When Daily Deals and Causes Combine

This blog is all about finding innovative (and easy) ways for people to engage in philanthropy. Here’s a no-brainer – daily deals site Living Social has started to offer cause-related deals, in which your donation is doubled by a corporate sponsor. The current offering is for Marine Toys for Tots:

Today, we’re offering an opportunity to express our gratitude for all we have by helping those who have less. Donate $5 to the Marine Toys for Tots Foundation and Toys”R”UsHasbro, and other corporate partners will donate $5 worth of toys for a $10 total contribution up to $1 million.

It’s a great start, and an offering I hope Living Social will continue to pursue. Next time around, here are a few suggestions to make these cause-related deals even more compelling:

  • Offer users a choice. Marine Toys for Tots may not appeal to everyone, so why not take a note from PinkDingo and at least give donors a choice of a few charities?
  • Don’t exclude retail. SocialGoodies understands this. Why not set aside some of the savings from a traditional retail daily deal to causes?
  • Give some reward. Give buyers of cause-related deals some credit for their donations, like early access to deals, or a special “thank-you” from the charity. Something to make your cause offering more compelling than other ways to give.
  • Make them easy to find. If you don’t have the email offer, finding a cause-related deal on Living Social’s site is a bit of a chore. Look hard enough and you’ll find it under “Families”. Shouldn’t there be a dedicated section for these?
The exciting thing about cause-related daily deals is that they start to blur the line between pure philanthropy and pure retail. If companies find that they can better attract and engage customers by adding a cause-element to their retail offerings, we should start to see even more innovation in this space. Offers like this from Living Social are (hopefully) just the tip of the iceberg.

What do you think about cause-related deals? How else can they be improved, and who has the best offerings?

3 Ways Zynga’s CastleVille Promo Could Integrate Causes Better

Zynga, the heavy hitter in the social gaming space, announced a new cause-promotion last week for one of their new games, CastleVille. While Zynga should be commended for making efforts to support causes through its marketing, they’ve fallen short of integrating charity into the promotion as well as they could have.

Here’s how the promo works: visit the CastleVille page on Facebook and “Like” the game. Then, select one of three non-profits to whom you’d like to designate a donation from Zynga. If CastleVille reaches 5 million “Likes”, then Zynga will donate $100,000 to these causes. The non-profit with the most votes will receive $40,000, while the other two each receive $30,000.

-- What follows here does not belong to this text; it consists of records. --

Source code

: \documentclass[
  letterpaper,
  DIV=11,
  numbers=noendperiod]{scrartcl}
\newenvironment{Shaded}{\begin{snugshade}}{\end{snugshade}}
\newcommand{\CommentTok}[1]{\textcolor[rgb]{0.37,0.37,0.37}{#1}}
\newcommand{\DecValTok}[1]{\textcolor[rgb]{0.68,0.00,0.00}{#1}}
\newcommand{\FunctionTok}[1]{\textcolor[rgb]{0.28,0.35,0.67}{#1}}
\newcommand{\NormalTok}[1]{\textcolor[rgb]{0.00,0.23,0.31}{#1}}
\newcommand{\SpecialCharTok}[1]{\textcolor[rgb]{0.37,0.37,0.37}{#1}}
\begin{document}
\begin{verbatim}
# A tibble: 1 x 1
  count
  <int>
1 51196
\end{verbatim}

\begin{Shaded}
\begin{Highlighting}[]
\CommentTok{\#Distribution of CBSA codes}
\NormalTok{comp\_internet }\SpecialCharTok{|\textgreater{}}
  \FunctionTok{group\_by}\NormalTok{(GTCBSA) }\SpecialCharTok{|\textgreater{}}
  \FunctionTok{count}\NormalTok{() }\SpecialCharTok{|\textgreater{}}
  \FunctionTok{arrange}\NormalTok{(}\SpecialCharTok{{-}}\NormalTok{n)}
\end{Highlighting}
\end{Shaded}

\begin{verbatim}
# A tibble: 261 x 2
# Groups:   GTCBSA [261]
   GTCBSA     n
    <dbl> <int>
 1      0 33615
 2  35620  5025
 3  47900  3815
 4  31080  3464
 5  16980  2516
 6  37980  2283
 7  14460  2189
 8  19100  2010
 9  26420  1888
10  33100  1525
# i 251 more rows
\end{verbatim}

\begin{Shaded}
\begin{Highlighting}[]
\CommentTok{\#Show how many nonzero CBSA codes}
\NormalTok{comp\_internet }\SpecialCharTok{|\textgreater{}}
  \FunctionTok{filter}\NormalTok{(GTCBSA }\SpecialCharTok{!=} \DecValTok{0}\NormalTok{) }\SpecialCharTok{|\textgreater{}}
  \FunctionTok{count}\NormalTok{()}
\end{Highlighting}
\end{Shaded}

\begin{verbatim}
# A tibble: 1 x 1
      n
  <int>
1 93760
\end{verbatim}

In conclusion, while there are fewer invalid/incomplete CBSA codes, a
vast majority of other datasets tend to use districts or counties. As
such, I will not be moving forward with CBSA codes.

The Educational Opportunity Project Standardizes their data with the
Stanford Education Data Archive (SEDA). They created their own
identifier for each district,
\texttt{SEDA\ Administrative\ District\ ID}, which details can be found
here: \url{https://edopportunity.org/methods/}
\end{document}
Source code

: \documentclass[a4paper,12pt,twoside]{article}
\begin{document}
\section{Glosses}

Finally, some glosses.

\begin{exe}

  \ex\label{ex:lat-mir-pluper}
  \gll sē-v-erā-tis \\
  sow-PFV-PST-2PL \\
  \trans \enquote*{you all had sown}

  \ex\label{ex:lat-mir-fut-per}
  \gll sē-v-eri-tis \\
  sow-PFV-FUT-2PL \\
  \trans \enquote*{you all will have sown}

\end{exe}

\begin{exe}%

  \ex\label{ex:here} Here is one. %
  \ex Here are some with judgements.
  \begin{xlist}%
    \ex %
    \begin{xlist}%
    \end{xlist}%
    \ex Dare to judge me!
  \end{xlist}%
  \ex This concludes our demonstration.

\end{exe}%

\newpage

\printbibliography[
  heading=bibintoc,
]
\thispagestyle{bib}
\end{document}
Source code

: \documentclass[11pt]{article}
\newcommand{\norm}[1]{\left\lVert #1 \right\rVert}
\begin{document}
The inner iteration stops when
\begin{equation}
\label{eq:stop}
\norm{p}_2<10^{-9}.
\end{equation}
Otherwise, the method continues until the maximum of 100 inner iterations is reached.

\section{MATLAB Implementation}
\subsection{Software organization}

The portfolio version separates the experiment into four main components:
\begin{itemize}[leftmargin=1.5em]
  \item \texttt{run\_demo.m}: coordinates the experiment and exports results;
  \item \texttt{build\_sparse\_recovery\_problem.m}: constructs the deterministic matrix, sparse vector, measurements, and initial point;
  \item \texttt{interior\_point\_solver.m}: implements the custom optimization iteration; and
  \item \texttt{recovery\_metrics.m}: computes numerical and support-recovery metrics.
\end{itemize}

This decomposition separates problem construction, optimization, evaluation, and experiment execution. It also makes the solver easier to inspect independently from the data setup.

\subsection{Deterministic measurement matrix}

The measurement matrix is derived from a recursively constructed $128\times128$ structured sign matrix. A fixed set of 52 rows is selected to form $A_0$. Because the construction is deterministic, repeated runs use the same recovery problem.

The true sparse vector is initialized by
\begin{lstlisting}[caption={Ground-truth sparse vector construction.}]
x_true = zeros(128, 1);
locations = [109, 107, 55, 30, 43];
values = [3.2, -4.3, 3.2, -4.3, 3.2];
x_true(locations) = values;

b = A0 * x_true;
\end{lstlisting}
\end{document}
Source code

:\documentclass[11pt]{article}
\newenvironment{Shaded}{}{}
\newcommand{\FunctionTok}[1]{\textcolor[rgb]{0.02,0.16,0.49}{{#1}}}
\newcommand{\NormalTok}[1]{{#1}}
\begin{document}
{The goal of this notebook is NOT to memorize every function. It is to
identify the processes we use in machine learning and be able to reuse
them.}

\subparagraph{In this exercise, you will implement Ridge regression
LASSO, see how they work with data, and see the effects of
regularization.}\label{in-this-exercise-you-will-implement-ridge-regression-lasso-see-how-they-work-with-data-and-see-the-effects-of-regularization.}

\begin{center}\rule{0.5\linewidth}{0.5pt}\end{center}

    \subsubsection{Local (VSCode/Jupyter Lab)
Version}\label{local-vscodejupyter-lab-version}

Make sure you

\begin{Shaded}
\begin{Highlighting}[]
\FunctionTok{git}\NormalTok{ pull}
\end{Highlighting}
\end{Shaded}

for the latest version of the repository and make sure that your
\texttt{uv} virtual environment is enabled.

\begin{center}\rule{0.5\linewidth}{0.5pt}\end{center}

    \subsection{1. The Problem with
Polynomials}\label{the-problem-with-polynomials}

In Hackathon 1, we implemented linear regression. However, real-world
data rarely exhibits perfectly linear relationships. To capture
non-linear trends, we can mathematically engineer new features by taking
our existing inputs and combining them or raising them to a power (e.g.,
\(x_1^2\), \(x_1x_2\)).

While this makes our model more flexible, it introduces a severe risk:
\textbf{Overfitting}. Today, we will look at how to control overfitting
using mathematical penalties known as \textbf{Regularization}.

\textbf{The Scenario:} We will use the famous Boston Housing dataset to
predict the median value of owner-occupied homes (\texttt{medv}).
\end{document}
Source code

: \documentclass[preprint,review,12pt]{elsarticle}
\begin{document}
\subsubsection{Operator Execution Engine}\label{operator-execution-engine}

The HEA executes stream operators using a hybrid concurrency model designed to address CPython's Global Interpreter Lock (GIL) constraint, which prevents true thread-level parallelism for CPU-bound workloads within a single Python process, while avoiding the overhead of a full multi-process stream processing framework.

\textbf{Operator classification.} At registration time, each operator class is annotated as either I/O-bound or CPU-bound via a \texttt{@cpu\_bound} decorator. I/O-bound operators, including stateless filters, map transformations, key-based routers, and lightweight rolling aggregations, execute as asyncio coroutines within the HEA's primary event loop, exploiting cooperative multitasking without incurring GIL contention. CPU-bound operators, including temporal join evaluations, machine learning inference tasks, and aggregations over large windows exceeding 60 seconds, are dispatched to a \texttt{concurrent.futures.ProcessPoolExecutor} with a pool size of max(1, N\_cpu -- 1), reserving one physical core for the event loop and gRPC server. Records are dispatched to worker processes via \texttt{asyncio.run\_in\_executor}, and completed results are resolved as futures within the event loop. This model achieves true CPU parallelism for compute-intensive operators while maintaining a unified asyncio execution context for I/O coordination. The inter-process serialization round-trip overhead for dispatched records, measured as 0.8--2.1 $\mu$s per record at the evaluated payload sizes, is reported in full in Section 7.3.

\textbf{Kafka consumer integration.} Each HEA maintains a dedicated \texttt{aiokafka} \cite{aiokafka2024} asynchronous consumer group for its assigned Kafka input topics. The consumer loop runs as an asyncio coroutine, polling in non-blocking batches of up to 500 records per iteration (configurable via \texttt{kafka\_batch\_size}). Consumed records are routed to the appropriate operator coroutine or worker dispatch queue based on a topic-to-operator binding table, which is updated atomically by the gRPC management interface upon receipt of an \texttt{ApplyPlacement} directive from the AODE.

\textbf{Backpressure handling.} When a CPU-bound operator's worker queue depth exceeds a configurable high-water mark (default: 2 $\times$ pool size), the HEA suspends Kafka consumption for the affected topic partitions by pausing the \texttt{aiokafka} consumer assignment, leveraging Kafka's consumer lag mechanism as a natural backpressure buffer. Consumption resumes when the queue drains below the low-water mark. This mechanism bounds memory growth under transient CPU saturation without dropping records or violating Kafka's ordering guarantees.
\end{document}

Again, it’s great that Zynga has decided to integrate charitable support into the promotion of a new game. But they could have done a much better job on making the integration with causes more meaningful. Here are three ways they could have turned a single into a home run:

1. Integrate with the product: Three causes are presented for voting: clean water (via water.org), disaster relief (via Direct Relief International), and Education (via Save the Children). Try to find any relationship with the game, which is about exploring a medieval world with your friends, and you won’t find much of a connection. Not that there has to be an overt link (is there even such a think as a medieval-based non-profit?), but some attempt to connect the two would have made the causes much more relevant. For example, are there characters in the game that Zynga could have associated with each non-profit? Even a loose connection would have been better than nothing at all; instead, the causes feel tacked on to the promotion, without much thought.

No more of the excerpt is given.